[Stored records]
• • •
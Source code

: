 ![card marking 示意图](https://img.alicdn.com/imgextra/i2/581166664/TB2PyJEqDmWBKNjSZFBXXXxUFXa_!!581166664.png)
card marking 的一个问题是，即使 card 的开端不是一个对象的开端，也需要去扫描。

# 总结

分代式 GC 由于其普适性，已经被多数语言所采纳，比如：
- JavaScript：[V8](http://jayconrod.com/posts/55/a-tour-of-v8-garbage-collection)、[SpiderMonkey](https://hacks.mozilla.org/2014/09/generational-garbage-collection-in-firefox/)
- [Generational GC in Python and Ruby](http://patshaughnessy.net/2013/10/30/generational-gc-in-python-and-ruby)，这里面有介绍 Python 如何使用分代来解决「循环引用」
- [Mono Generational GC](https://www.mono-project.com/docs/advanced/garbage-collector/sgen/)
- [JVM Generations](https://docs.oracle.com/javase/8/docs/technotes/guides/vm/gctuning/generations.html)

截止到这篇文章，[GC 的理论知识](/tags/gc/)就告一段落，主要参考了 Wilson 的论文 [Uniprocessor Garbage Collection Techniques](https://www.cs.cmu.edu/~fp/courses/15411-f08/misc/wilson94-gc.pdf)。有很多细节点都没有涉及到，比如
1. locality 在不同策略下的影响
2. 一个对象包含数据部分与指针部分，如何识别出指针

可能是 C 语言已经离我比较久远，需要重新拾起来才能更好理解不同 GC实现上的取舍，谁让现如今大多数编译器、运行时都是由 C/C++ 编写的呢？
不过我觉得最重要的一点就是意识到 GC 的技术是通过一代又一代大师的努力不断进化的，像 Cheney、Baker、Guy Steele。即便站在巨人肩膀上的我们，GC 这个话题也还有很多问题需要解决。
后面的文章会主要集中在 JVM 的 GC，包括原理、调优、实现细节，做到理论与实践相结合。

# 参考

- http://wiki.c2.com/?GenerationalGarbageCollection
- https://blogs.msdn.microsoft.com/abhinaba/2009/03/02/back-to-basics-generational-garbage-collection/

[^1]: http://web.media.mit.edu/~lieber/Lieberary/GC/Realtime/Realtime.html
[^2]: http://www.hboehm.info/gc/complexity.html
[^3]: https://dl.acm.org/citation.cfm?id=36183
• • •
WORK TO BE COMPLETED:
Only the number is wanted: how many lines in the data include the word "html"?

TASK OUTPUT:
3